Data Science Capstone: Predictive text model

Bruno González
Nov 22th, 2018

Quick description

  1. Upload the data from the english texts
  2. Tokenize the data/create the n-grams
  3. Calculate the frequency of each n-gram precided by the same (n-1)-gram.
  4. Select only the more frequent n-gram
  5. The App will load the matrix and look for the input value on it.

N-grams function

  • For creating the n-grams, we use the function that dependos on the text entered and n.
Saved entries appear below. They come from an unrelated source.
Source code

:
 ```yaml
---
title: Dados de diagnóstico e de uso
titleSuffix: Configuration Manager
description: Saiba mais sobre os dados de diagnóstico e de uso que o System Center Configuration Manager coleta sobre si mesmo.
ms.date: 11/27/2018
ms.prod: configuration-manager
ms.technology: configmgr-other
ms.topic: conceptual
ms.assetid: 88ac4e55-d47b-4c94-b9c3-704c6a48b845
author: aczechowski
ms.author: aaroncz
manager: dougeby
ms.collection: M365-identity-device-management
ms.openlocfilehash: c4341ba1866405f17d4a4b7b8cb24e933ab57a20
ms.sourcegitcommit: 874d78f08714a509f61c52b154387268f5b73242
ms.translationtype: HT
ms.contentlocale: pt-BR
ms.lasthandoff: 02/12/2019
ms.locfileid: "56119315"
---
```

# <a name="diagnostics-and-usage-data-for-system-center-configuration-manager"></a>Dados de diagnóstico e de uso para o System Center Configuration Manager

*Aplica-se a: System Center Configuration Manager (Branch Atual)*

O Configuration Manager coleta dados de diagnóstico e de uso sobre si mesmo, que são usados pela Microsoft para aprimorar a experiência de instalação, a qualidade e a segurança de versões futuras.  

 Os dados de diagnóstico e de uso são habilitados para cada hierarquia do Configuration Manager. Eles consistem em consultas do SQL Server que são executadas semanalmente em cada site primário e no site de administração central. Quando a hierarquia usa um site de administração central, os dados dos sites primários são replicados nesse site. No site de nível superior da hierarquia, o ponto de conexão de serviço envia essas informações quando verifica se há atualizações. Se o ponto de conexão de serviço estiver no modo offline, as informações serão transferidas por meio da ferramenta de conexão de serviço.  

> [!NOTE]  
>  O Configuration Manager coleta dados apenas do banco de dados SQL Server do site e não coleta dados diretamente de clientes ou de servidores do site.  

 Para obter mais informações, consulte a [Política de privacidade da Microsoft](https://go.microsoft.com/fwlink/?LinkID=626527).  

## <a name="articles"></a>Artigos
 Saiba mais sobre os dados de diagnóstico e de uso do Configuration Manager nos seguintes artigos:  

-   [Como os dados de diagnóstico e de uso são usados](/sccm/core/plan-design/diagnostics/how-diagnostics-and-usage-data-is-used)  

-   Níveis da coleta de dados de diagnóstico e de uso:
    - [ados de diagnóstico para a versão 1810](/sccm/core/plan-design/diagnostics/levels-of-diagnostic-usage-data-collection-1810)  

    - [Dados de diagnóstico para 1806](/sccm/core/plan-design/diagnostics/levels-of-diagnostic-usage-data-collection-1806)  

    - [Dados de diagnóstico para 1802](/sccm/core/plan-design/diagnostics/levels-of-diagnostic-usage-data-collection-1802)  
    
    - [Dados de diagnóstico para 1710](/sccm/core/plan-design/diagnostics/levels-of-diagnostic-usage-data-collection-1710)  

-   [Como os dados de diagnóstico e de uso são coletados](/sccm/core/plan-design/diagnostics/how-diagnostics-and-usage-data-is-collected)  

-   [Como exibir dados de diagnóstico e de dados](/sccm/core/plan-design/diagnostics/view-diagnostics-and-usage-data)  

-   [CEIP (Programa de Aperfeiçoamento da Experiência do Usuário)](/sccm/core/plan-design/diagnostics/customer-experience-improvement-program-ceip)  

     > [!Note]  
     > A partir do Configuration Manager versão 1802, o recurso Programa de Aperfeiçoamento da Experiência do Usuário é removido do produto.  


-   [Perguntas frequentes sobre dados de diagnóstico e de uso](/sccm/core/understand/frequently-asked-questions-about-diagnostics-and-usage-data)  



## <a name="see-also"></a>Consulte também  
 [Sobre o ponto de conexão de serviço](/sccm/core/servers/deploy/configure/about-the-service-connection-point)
The function is defined as following:
ftoken <- function(dat, n=1){

  dat_tok <- gsub("[[:punct:]]", "", dat)
  dat_tok <- gsub("[[:digit:]]", "", dat_tok)
  dat_tok <- strsplit(dat_tok, "\\s+")
  dat_tok <- unlist(dat_tok)
  dat_tok <- tolower(dat_tok)
  if(n>1){
    dat_tok2 <- {}
    for(i in 1:(length(dat_tok))){
      aux <- paste(dat_tok[i])
      for(j in 1:(n-1)){aux <- paste(aux,dat_tok[i+j])}
      dat_tok2 [i] <- aux
  }}
  else{dat_tok2 <- dat_tok}
  dat_tok2
}

List of most frequent n-grams

  • First is created the list with all the n-grams and their frequencies for a specific n-gram and (n+1)-gram (this will be the prediction)
fmatpred <- function(tokn, tokn1){
  mat <- data.frame(tokn,tokn1) %>% group_by(tokn) %>% mutate(freqt=n())%>%
    ungroup() %>% group_by(tokn1) %>% mutate(freq=n()/freqt) %>%
    summarize(tokn=nth(tokn,1), freq=max(freq)) %>% filter(freq > 0.01)
}
  • Then, is filtered only the most possible prediction, based on the frequency
ffunction <- function(l)
  {
  l <- l %>%  group_by(tokn) %>% mutate(rank = rank(desc(freq))) %>% filter(rank<2)
  }

Shiny app

  • Then, a Shiny App was built that serch into the list the phrase introduced to predict the next word.